Graduation Year

2010

Document Type

Dissertation

Degree

Ph.D.

Degree Granting Department

Computer Science and Engineering

Major Professor

Lawrence O. Hall, Ph.D.

Committee Member

Dmitry Goldgof, Ph.D.

Committee Member

Rafael Perez, Ph.D.

Committee Member

Steven Eschrich, Ph.D.

Keywords

IFP, feature selection, classification, t-test, data mining, SVM-RFE, SVM

Abstract

Gene expression microarray datasets often consist of a limited number of samples relative to a large number of expression measurements, usually on the order of thousands of genes. These characteristics pose a challenge to any classification model as they might negatively impact its prediction accuracy. Therefore, dimensionality reduction is a core process prior to any classification task.

This dissertation introduces the iterative feature perturbation method (IFP), an embedded gene selector that iteratively discards non-relevant features. IFP considers relevant features as those which after perturbation with noise cause a change in the predictive accuracy of the classification model. Non-relevant features do not cause any change in the predictive accuracy in such a situation.
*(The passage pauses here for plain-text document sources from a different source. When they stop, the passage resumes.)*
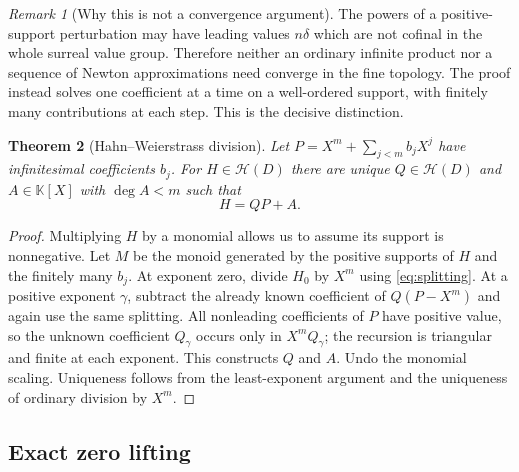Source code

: \documentclass[11pt,letterpaper]{article}
\numberwithin{equation}{section}
\newtheorem{theorem}{Theorem}[section]
\theoremstyle{definition}
\theoremstyle{remark}
\newtheorem{remark}[theorem]{Remark}
\newcommand{\K}{\mathbb{K}}
\newcommand{\HH}{\mathcal{H}}
\begin{document}
\begin{remark}[Why this is not a convergence argument]
The powers of a positive-support perturbation may have leading values
$n\delta$ which are not cofinal in the whole surreal value group. Therefore
neither an ordinary infinite product nor a sequence of Newton approximations
need converge in the fine topology. The proof instead solves one coefficient
at a time on a well-ordered support, with finitely many contributions at each
step. This is the decisive distinction.
\end{remark}

\begin{theorem}[Hahn--Weierstrass division]\label{thm:division}
Let $P=X^m+\sum_{j<m}b_jX^j$ have infinitesimal coefficients $b_j$. For
$H\in\HH(D)$ there are unique $Q\in\HH(D)$ and $A\in\K[X]$ with
$\deg A<m$ such that
\begin{equation}\label{eq:division}
 H=QP+A.
\end{equation}
\end{theorem}
\begin{proof}
Multiplying $H$ by a monomial allows us to assume its support is nonnegative.
Let $M$ be the monoid generated by the positive supports of $H$ and the
finitely many $b_j$. At exponent zero, divide $H_0$ by $X^m$ using
\eqref{eq:splitting}. At a positive exponent $\gamma$, subtract the already
known coefficient of $Q(P-X^m)$ and again use the same splitting. All
nonleading coefficients of $P$ have positive value, so the unknown
coefficient $Q_\gamma$ occurs only in $X^mQ_\gamma$; the recursion is
triangular and finite at each exponent. This constructs $Q$ and $A$.
Undo the monomial scaling. Uniqueness follows from the least-exponent
argument and the uniqueness of ordinary division by $X^m$.
\end{proof}

\subsection{Exact zero lifting}
\end{document}
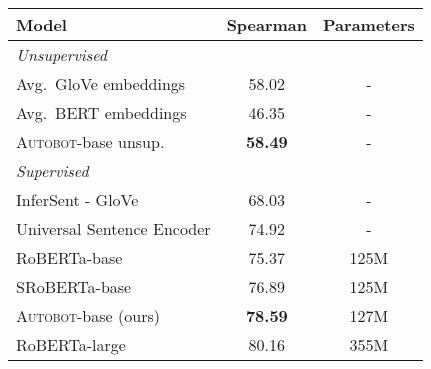 

\begin{table}[t]
	\centering 
	\footnotesize
	\renewcommand{\arraystretch}{1.3}
	\begin{tabular}{l | c | c}
		\toprule
		\textbf{Model} & \textbf{Spearman} & \textbf{Parameters} \\ \midrule
		\multicolumn{3}{l}{\textit{Unsupervised}} \\\midrule
		Avg.\ GloVe embeddings & 58.02 & - \\
		Avg.\ BERT embeddings &  46.35 & - \\
		\textsc{Autobot}-base unsup. & \textbf{58.49} & - \\\midrule
		\multicolumn{3}{l}{\textit{Supervised}} \\\midrule
		InferSent - GloVe &  68.03 & - \\
		Universal Sentence Encoder &  74.92 & - \\

        RoBERTa-base & 75.37 & 125M\\
		SRoBERTa-base & 76.89 & 125M \\
		\textsc{Autobot}-base (ours) & \textbf{78.59} & 127M \\\hline
        RoBERTa-large & 80.16 & 355M \\
		 

\end{tabular}
\end{table}
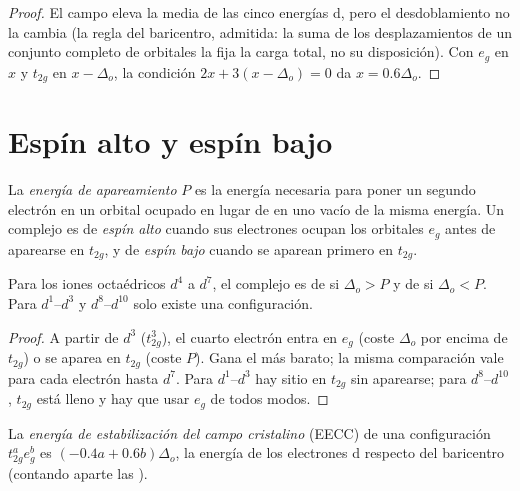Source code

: \begin{proof}
El campo eleva la media de las cinco energías d, pero el desdoblamiento no la cambia
(la regla del baricentro, admitida: la suma de los desplazamientos de un conjunto completo de
orbitales la fija la carga total, no su disposición). Con $e_g$ en $x$ y
$t_{2g}$ en $x - \Delta_o$, la condición $2x + 3(x - \Delta_o) = 0$ da $x = 0.6\Delta_o$.
\end{proof}

\section{Espín alto y espín bajo}

\begin{definition}\label{def:b2:ligand-field:spin}
La \emph{energía de apareamiento} $P$ es la energía necesaria para poner un segundo
electrón en un orbital ocupado en lugar de en uno vacío de la misma energía. Un
complejo es de \emph{espín alto} cuando sus electrones ocupan los orbitales $e_g$
antes de aparearse en $t_{2g}$, y de \emph{espín bajo} cuando se aparean primero en $t_{2g}$.
\end{definition}

\begin{proposition}\label{prop:b2:ligand-field:spin-state}
Para los iones octaédricos $d^4$ a $d^7$, el complejo es de  si $\Delta_o > P$ y de 
si $\Delta_o < P$. Para $d^1$--$d^3$ y $d^8$--$d^{10}$ solo existe una configuración.
\end{proposition}

\begin{proof}
A partir de $d^3$ ($t_{2g}^3$), el cuarto electrón entra en $e_g$ (coste $\Delta_o$ por encima de
$t_{2g}$) o se aparea en $t_{2g}$ (coste $P$). Gana el más barato; la misma comparación vale
para cada electrón hasta $d^7$. Para $d^1$--$d^3$ hay sitio en $t_{2g}$ sin aparearse;
para $d^8$--$d^{10}$, $t_{2g}$ está lleno y hay que usar $e_g$ de todos modos.
\end{proof}

\begin{definition}\label{def:b2:ligand-field:cfse}
La \emph{energía de estabilización del campo cristalino}
(EECC) de una configuración $t_{2g}^ae_g^b$ es $(-0.4a + 0.6b)\Delta_o$, la energía de
los electrones d respecto del baricentro (contando aparte las ).
\end{definition}

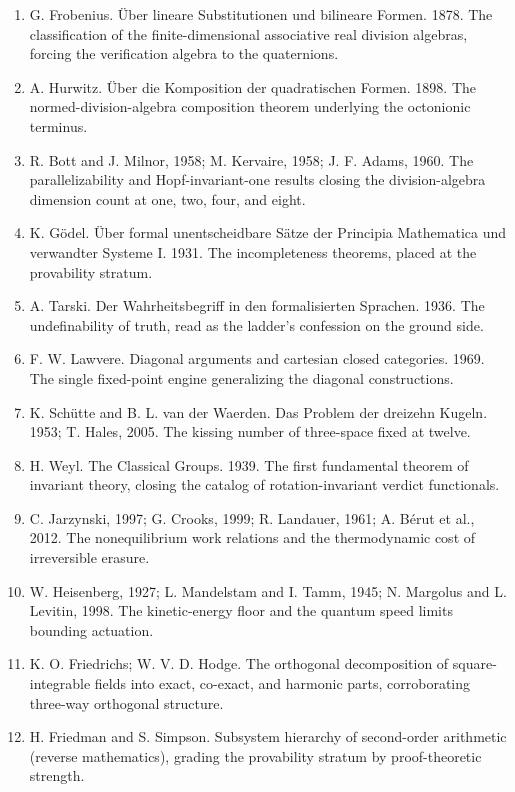 \documentclass[10pt,twocolumn]{article}
\providecommand{\tightlist}{\setlength{\itemsep}{0pt}\setlength{\parskip}{0pt}}
\begin{document}
\begin{enumerate}
\def\labelenumi{\arabic{enumi}.}
\setcounter{enumi}{3}
\tightlist
\item
  G. Frobenius. Über lineare Substitutionen und bilineare Formen. 1878.
  The classification of the finite-dimensional associative real division
  algebras, forcing the verification algebra to the quaternions.
\item
  A. Hurwitz. Über die Komposition der quadratischen Formen. 1898. The
  normed-division-algebra composition theorem underlying the octonionic
  terminus.
\item
  R. Bott and J. Milnor, 1958; M. Kervaire, 1958; J. F. Adams, 1960. The
  parallelizability and Hopf-invariant-one results closing the
  division-algebra dimension count at one, two, four, and eight.
\item
  K. Gödel. Über formal unentscheidbare Sätze der Principia Mathematica
  und verwandter Systeme I. 1931. The incompleteness theorems, placed at
  the provability stratum.
\item
  A. Tarski. Der Wahrheitsbegriff in den formalisierten Sprachen. 1936.
  The undefinability of truth, read as the ladder's confession on the
  ground side.
\item
  F. W. Lawvere. Diagonal arguments and cartesian closed categories.
  1969. The single fixed-point engine generalizing the diagonal
  constructions.
\item
  K. Schütte and B. L. van der Waerden. Das Problem der dreizehn Kugeln.
  1953; T. Hales, 2005. The kissing number of three-space fixed at
  twelve.
\item
  H. Weyl. The Classical Groups. 1939. The first fundamental theorem of
  invariant theory, closing the catalog of rotation-invariant verdict
  functionals.
\item
  C. Jarzynski, 1997; G. Crooks, 1999; R. Landauer, 1961; A. Bérut et
  al., 2012. The nonequilibrium work relations and the thermodynamic
  cost of irreversible erasure.
\item
  W. Heisenberg, 1927; L. Mandelstam and I. Tamm, 1945; N. Margolus and
  L. Levitin, 1998. The kinetic-energy floor and the quantum speed
  limits bounding actuation.
\item
  K. O. Friedrichs; W. V. D. Hodge. The orthogonal decomposition of
  square-integrable fields into exact, co-exact, and harmonic parts,
  corroborating three-way orthogonal structure.
\item
  H. Friedman and S. Simpson. Subsystem hierarchy of second-order
  arithmetic (reverse mathematics), grading the provability stratum by
  proof-theoretic strength.
\end{enumerate}
\end{document}
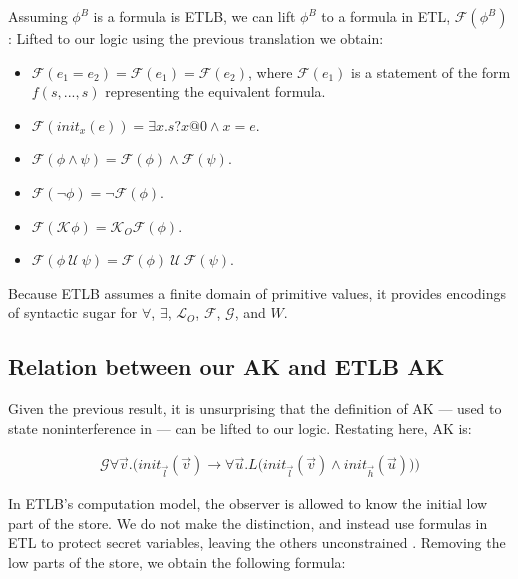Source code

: \documentclass[conference]{IEEEtran}
\theoremstyle{definition}
\newcommand{\prin}{\textit{O}}
\newcommand{\etlb}{ETLB\xspace}
\newcommand{\talways}{\mathcal{G}}
\newcommand{\tfuture}{\mathcal{F}}
\newcommand{\tuntil}{~\mathcal{U}~}
\newcommand{\tknows}[1]{\mathcal{K}_{#1}}
\newcommand{\tpossible}[1]{\mathcal{L}_{#1}}
\begin{document}
\begin{Definition}[Encoding of \etlb in ETL]
  Assuming $\phi^B$ is a formula is \etlb, we can lift $\phi^B$ to a
  formula in ETL, $\mathcal{F}(\phi^B)$:
  Lifted to our logic using the previous translation we obtain:
  \begin{itemize}
  \item $\mathcal{F}(e_1 = e_2) = \mathcal{F}(e_1) =
    \mathcal{F}(e_2)$, where $\mathcal{F}(e_1)$ is a statement of the
    form $f(s, ..., s)$ representing the equivalent formula.
  \item $\mathcal{F}(init_x(e)) = \exists x . s?x@0 \land x = e$.
  \item $\mathcal{F}(\phi \land \psi) = \mathcal{F}(\phi) \land
    \mathcal{F}(\psi)$.
  \item $\mathcal{F}(\lnot \phi) = \lnot \mathcal{F}(\phi)$.
  \item $\mathcal{F}(\tknows{} \phi) = \tknows{\prin} \mathcal{F}(\phi)$.
  \item $\mathcal{F}(\phi \tuntil \psi) = \mathcal{F}(\phi) \tuntil
    \mathcal{F}(\psi)$.
  \end{itemize}
  Because \etlb assumes a finite domain of primitive values, it
  provides encodings of syntactic sugar for $\forall$, $\exists$,
  $\tpossible{\prin}$, $\tfuture$, $\talways$, and $W$.
\end{Definition}

\subsection{Relation between our AK and \etlb AK}
\label{sec:ak-translation}

Given the previous result, it is unsurprising that the definition of
AK --- used to state noninterference in \cite{Balliu:11} --- can be
lifted to our logic.  Restating here, AK is:

\begin{displaymath}
  \begin{array}{c}
    \talways \forall
    \overrightarrow{v}. \Big(init_{\overrightarrow{l}}(\overrightarrow{v})
    \rightarrow \forall \overrightarrow{u}. L
    \big(init_{\overrightarrow{l}}(\overrightarrow{v}) \land
    init_{\overrightarrow{h}}(\overrightarrow{u}) \big) \Big)
  \end{array}
\end{displaymath}

In \etlb's computation model, the observer is allowed to know the
initial low part of the store.  We do not make the distinction, and
instead use formulas in ETL to protect secret variables, leaving the
others unconstrained .  Removing the low parts of the store, we obtain
the following formula:
\end{document}
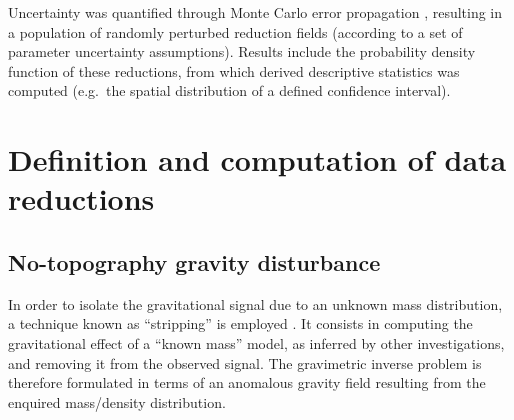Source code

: Uncertainty was quantified through Monte Carlo error propagation \parencite{Aster2018}, resulting in a population of randomly perturbed reduction fields (according to a set of parameter uncertainty assumptions).
Results include the probability density function of these reductions, from which derived descriptive statistics was computed (e.g.~the spatial distribution of a defined confidence interval).


\section{Definition and computation of data reductions}
\label{s:SigIs:Defs}

\subsection{No-topography gravity disturbance}
\label{ss:SigIs:Defs:NETC}
In order to isolate the gravitational signal due to an unknown mass distribution, a technique known as ``stripping'' is employed \parencites{Vajda2008}{Tenzer2009}.
It consists in computing the gravitational effect of a ``known mass'' model, as inferred by other investigations, and removing it from the observed signal.
The gravimetric inverse problem is therefore formulated in terms of an anomalous gravity field resulting from the enquired mass/density distribution.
We apply IFP to 4 cancer microarray datasets: colon cancer (cancer vs. normal), leukemia (subtype classification), Moffitt colon cancer (prognosis predictor) and lung cancer (prognosis predictor). We compare results obtained by IFP to those of SVM-RFE and the t-test using a linear support vector machine as the classifier in all cases. We do so using the original entire set of features in the datasets, and using a preselected set of 200 features (based on p values) from each dataset. When using the entire set of features, the IFP approach results in comparable accuracy (and higher at some points) with respect to SVM-RFE on 3 of the 4 datasets. The simple t-test feature ranking typically produces classifiers with the highest accuracy across the 4 datasets. When using 200 features chosen by the t-test, the accuracy results show up to 3% performance improvement for both IFP and SVM-RFE across the 4 datasets. We corroborate these results with an AUC analysis and a statistical analysis using the Friedman/Holm test.

Similar to the application of the t-test, we used the methodsinformation gain and reliefF as filters and compared all three. Results of the AUC analysis show that IFP and SVM-RFE obtain the highest AUC value when applied on the t-test-filtered datasets. This result is additionally corroborated with statistical analysis.

The percentage of overlap between the gene sets selected by any two methods across the four datasets indicates that different sets of genes can and do result in similar accuracies.

We created ensembles of classifiers using the bagging technique with IFP, SVM-RFE and the t-test, and showed that their performance can be at least equivalent to those of the non-bagging cases, as well as better in some cases.